▶ **EXERCISE PROMPT**: In the data below, find every line with the string "kamarus" and pull it out.
**** DATASET EXTRACT
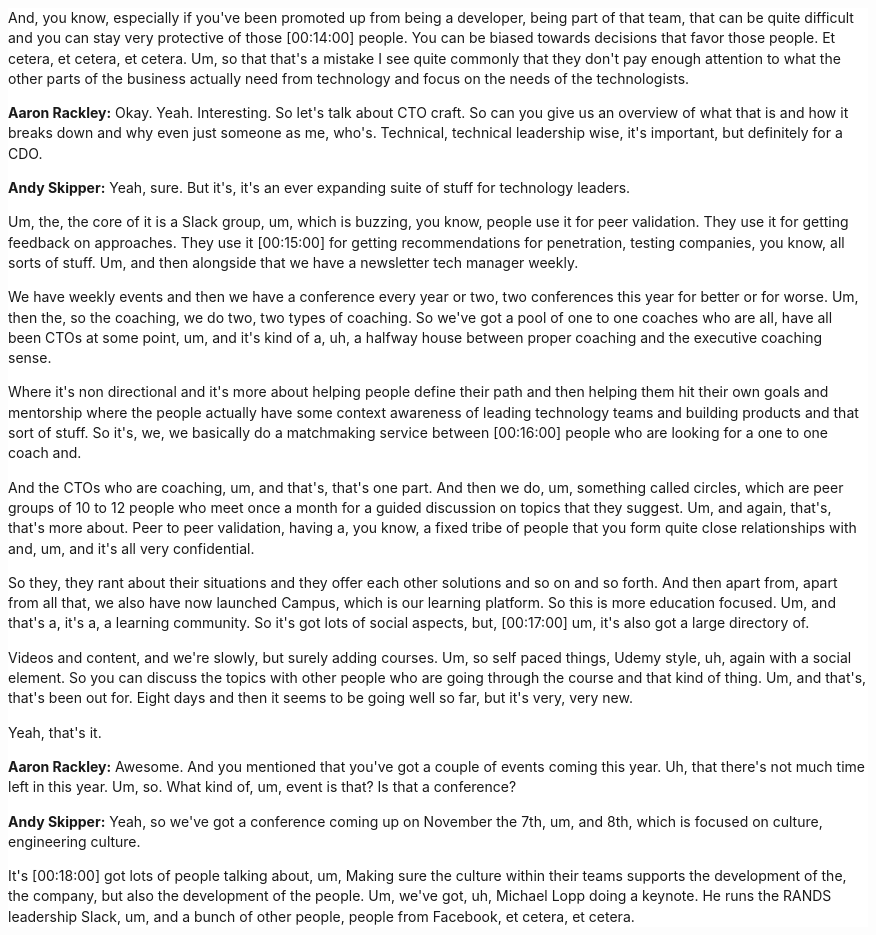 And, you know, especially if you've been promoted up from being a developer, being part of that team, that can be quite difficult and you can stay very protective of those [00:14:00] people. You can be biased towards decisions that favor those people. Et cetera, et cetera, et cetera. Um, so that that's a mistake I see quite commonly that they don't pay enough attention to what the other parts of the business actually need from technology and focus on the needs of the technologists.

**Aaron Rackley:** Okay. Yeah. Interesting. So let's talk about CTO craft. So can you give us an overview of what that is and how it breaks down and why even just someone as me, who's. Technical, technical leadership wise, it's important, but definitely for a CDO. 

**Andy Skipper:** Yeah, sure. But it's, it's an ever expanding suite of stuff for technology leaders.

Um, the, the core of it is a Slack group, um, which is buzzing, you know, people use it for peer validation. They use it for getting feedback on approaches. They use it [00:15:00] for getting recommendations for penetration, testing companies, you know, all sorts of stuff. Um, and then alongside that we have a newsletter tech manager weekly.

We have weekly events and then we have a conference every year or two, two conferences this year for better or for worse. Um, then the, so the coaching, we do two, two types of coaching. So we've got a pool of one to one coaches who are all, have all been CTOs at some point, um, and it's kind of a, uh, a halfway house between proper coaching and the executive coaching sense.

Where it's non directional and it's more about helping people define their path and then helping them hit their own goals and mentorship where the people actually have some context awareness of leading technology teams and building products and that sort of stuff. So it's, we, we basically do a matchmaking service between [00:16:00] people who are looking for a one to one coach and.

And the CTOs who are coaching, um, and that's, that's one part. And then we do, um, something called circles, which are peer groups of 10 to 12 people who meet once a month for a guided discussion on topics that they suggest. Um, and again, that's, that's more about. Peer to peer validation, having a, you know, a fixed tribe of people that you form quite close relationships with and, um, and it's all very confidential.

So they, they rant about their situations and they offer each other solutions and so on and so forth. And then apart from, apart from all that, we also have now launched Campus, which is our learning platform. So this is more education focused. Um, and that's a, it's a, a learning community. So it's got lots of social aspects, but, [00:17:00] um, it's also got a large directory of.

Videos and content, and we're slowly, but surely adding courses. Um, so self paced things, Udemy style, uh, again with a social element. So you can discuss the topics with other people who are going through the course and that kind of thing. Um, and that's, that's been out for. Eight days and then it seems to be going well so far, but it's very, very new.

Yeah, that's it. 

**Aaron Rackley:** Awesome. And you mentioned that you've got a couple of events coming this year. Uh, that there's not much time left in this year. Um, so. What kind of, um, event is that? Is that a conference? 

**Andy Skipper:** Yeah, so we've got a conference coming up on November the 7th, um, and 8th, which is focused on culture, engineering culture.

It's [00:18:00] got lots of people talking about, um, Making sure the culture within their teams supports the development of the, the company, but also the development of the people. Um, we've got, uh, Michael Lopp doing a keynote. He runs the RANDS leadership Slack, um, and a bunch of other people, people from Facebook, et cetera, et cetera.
********
**** DATASET EXTRACT
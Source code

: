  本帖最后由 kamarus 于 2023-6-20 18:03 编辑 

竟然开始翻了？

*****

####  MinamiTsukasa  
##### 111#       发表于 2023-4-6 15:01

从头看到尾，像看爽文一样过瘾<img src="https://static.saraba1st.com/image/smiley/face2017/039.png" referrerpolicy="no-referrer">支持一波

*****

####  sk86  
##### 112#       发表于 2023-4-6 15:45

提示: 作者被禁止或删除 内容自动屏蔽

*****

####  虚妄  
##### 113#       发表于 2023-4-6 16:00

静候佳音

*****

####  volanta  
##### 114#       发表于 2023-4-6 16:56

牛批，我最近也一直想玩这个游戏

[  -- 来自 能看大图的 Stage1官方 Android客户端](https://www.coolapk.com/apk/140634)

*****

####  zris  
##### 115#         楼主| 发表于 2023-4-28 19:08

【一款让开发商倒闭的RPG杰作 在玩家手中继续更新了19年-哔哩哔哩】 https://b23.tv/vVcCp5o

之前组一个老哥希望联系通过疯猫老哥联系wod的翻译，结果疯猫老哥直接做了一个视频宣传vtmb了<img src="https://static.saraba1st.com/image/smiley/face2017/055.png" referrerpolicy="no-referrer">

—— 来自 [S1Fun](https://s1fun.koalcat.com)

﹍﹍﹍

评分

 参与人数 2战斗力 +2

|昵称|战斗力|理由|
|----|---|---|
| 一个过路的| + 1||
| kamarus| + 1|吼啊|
********
**** DATASET EXTRACT
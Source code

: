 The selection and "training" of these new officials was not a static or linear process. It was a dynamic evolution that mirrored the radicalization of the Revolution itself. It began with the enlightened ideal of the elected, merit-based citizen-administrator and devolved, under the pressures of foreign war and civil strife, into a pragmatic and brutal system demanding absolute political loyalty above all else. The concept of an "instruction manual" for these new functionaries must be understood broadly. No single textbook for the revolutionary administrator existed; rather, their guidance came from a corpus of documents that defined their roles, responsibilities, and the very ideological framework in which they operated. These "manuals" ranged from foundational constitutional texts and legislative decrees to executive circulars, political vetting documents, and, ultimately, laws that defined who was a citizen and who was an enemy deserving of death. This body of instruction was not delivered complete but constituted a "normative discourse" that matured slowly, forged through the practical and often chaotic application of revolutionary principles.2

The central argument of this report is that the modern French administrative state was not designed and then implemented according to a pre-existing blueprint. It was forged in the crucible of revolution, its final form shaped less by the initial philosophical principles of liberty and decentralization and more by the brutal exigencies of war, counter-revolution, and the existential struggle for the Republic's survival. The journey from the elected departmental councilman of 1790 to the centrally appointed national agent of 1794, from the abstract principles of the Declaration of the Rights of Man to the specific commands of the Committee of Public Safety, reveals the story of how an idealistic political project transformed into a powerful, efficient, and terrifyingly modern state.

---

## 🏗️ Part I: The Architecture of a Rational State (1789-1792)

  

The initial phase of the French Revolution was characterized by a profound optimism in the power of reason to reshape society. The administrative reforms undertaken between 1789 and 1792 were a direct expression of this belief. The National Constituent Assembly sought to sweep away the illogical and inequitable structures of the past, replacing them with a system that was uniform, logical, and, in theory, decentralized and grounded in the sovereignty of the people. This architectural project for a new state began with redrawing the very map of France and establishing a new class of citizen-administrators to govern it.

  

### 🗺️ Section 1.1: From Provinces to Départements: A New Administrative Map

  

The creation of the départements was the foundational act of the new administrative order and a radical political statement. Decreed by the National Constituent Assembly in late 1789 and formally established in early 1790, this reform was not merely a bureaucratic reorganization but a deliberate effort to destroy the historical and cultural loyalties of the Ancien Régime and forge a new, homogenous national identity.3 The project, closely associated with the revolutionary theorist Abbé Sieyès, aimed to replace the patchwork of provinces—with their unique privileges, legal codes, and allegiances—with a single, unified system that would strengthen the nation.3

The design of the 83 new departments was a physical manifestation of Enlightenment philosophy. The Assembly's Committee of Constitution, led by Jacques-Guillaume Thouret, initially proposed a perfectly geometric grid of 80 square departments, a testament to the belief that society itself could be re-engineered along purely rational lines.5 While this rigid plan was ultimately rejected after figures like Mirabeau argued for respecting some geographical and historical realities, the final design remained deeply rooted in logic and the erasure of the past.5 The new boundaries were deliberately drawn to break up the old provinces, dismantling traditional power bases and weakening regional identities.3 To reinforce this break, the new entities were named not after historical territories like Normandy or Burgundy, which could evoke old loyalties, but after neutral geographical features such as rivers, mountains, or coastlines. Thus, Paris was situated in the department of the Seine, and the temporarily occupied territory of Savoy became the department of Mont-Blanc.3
********
▶ **YOUR RESPONSE**:
:  本帖最后由 kamarus 于 2023-6-20 18:03 编辑 
| kamarus| + 1|吼啊|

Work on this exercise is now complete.